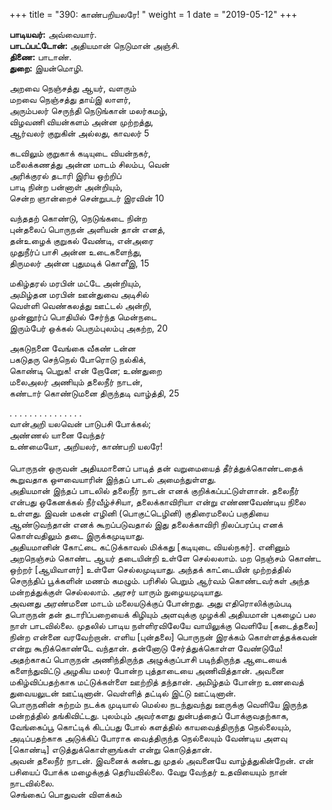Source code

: ﻿+++
title = "390: காண்பறியலரே!  "
weight = 1
date = "2019-05-12"
+++

**பாடியவர்:** அவ்வையார்.  
**பாடப்பட்டோன்:** அதியமான் நெடுமான் அஞ்சி.  
**திணை:** பாடாண்.  
**துறை:** இயன்மொழி.  
  
அறவை நெஞ்சத்து ஆயர், வளரும்  
மறவை நெஞ்சத்து தாய்இ லாளர்,  
அரும்பலர் செருந்தி நெடுங்கான் மலர்கமழ்,  
விழவணி வியன்களம் அன்ன முற்றத்து,  
ஆர்வலர் குறுகின் அல்லது, காவலர் 5  
  
கடவிலும் குறுகாக் கடியுடை வியன்நகர்,  
மலைக்கணத்து அன்ன மாடம் சிலம்ப, வென்  
அரிக்குரல் தடாரி இரிய ஒற்றிப்  
பாடி நின்ற பன்னாள் அன்றியும்,  
சென்ற ஞான்றைச் சென்றுபடர் இரவின் 10  
  
வந்ததற் கொண்டு, நெடுங்கடை நின்ற  
புன்தலைப் பொருநன் அளியன் தான் எனத்,  
தன்உழைக் குறுகல் வேண்டி, என்அரை  
முதுநீர்ப் பாசி அன்ன உடைகளைந்து,  
திருமலர் அன்ன புதுமடிக் கொளீஇ, 15  
  
மகிழ்தரல் மரபின் மட்டே அன்றியும்,  
அமிழ்தன மரபின் ஊன்துவை அடிசில்  
வெள்ளி வெண்கலத்து ஊட்டல் அன்றி,  
முன்னூர்ப் பொதியில் சேர்ந்த மென்நடை  
இரும்பேர் ஒக்கல் பெரும்புலம்பு அகற்ற, 20  
  
அகடுநனை வேங்கை வீகண் டன்ன  
பகடுதரு செந்நெல் போரொடு நல்கிக்,  
கொண்டி பெறுக! என் றோனே; உண்துறை  
மலைஅலர் அணியும் தலைநீர் நாடன்,  
கண்டார் கொண்டுமனை திருந்தடி வாழ்த்தி, 25  
  
. . . . . . . . . . . . . . .  
வான்அறி யலவென் பாடுபசி போக்கல்;  
அண்ணல் யானை வேந்தர்  
உண்மையோ, அறியலர், காண்பறி யலரே!  
   
பொருநன் ஒருவன் அதியமானைப் பாடித் தன் வறுமையைத் தீர்த்துக்கொண்டதைக் கூறுவதாக ஔவையாரின் இந்தப் பாடல் அமைந்துள்ளது.  
அதியமான் இந்தப் பாடலில் தலைநீர் நாடன் எனக் குறிக்கப்பட்டுள்ளான். தலைநீர் என்பது ஒகேனக்கல் நீர்வீழ்ச்சியா, தலைக்காவிரியா என்று எண்ணவேண்டிய நிலை உள்ளது. இவன் மகன் எழினி (பொகுட்டெழினி) குதிரைமலைப் பகுதியை ஆண்டுவந்தான் எனக் கூறப்படுவதால் இது தலைக்காவிரி நிலப்பரப்பு எனக் கொள்வதிலும் தடை இருக்கமுடியாது.  
அதியமானின் கோட்டை கட்டுக்காவல் மிக்கது [கடியுடை வியல்நகர்]. எனினும் அறநெஞ்சம் கொண்ட ஆயர் தடையின்றி உள்ளே செல்லலாம். மற நெஞ்சம் கொண்ட ஒற்றர் [ஆயிவாளர்] உள்ளே செல்லமுடியாது. அந்தக் காட்டையின் முற்றத்தில் செருந்திப் பூக்களின் மணம் கமழும். பரிசில் பெறும் ஆர்வம் கொண்டவர்கள் அந்த மன்றத்துக்குள் செல்லலாம். அரசர் யாரும் நுழையமுடியாது.  
அவனது அரண்மனை மாடம் மலையடுக்குப் போன்றது. அது எதிரொலிக்கும்படி பொருநன் தன் தடாரிப்பறையைக் கிழியும் அளவுக்கு முழக்கி அதியமான் புகழைப் பல நாள் பாடவில்லை. முதலில் பாடிய நள்ளிரவிலேயே வாயிலுக்கு வெளியே [கடைத்தலை] நின்ற என்னை வரவேற்றான். எளிய [புன்தலை] பொருநன் இரக்கம் கொள்ளத்தக்கவன் என்று கூறிக்கொண்டே வந்தான். தன்னோடு சேர்த்துக்கொள்ள வேண்டுமே!  
அதற்காகப் பொருநன் அணிந்திருந்த அழுக்குப்பாசி படிந்திருந்த ஆடையைக் களைந்துவிட்டு அழகிய மலர் போன்ற புத்தாடையை அணிவித்தான். அவனை மகிழ்விப்பதற்காக மட்டுக்கள்ளை ஊற்றித் தந்தான். அமிழ்தம் போன்ற உணவைத் துவையலுடன் ஊட்டினான். வெள்ளித் தட்டில் இட்டு ஊட்டினான்.  
பொருநனின் சுற்றம் நடக்க முடியால் மெல்ல நடந்துவந்து ஊருக்கு வெளியே இருந்த மன்றத்தில் தங்கிவிட்டது. புலம்பும் அவர்களது துன்பத்தைப் போக்குவதற்காக, வேங்கைப்பூ கொட்டிக் கிடப்பது போல் களத்தில் காயவைத்திருந்த நெல்லையும், அடிப்பதற்காக அடுக்கிப் போராக வைத்திருந்த நெல்லையும் வேண்டிய அளவு [கொண்டி] எடுத்துக்கொள்ளுங்கள் என்று கொடுத்தான்.  
அவன் தலைநீர் நாடன். இவனைக் கண்டது முதல் அவனையே வாழ்த்துகின்றேன். என் பசியைப் போக்க மழைக்குத் தெரியவில்லை. வேறு வேந்தர் உதவியையும் நான் நாடவில்லை.  
செங்கைப் பொதுவன் விளக்கம்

--------------------

PROBLEM TO SOLVE
Please reproduce the entries above exactly, from their first line to the line holding "விழவணி வியன்களம் அன்ன" inclusive, and nothing else; the pictures stay out.

SOLUTION TO THE EXERCISE
Source code

: ﻿+++
title = "390: காண்பறியலரே!  "
weight = 1
date = "2019-05-12"
+++

**பாடியவர்:** அவ்வையார்.  
**பாடப்பட்டோன்:** அதியமான் நெடுமான் அஞ்சி.  
**திணை:** பாடாண்.  
**துறை:** இயன்மொழி.  
  
அறவை நெஞ்சத்து ஆயர், வளரும்  
மறவை நெஞ்சத்து தாய்இ லாளர்,  
அரும்பலர் செருந்தி நெடுங்கான் மலர்கமழ்,  
விழவணி வியன்களம் அன்ன முற்றத்து,  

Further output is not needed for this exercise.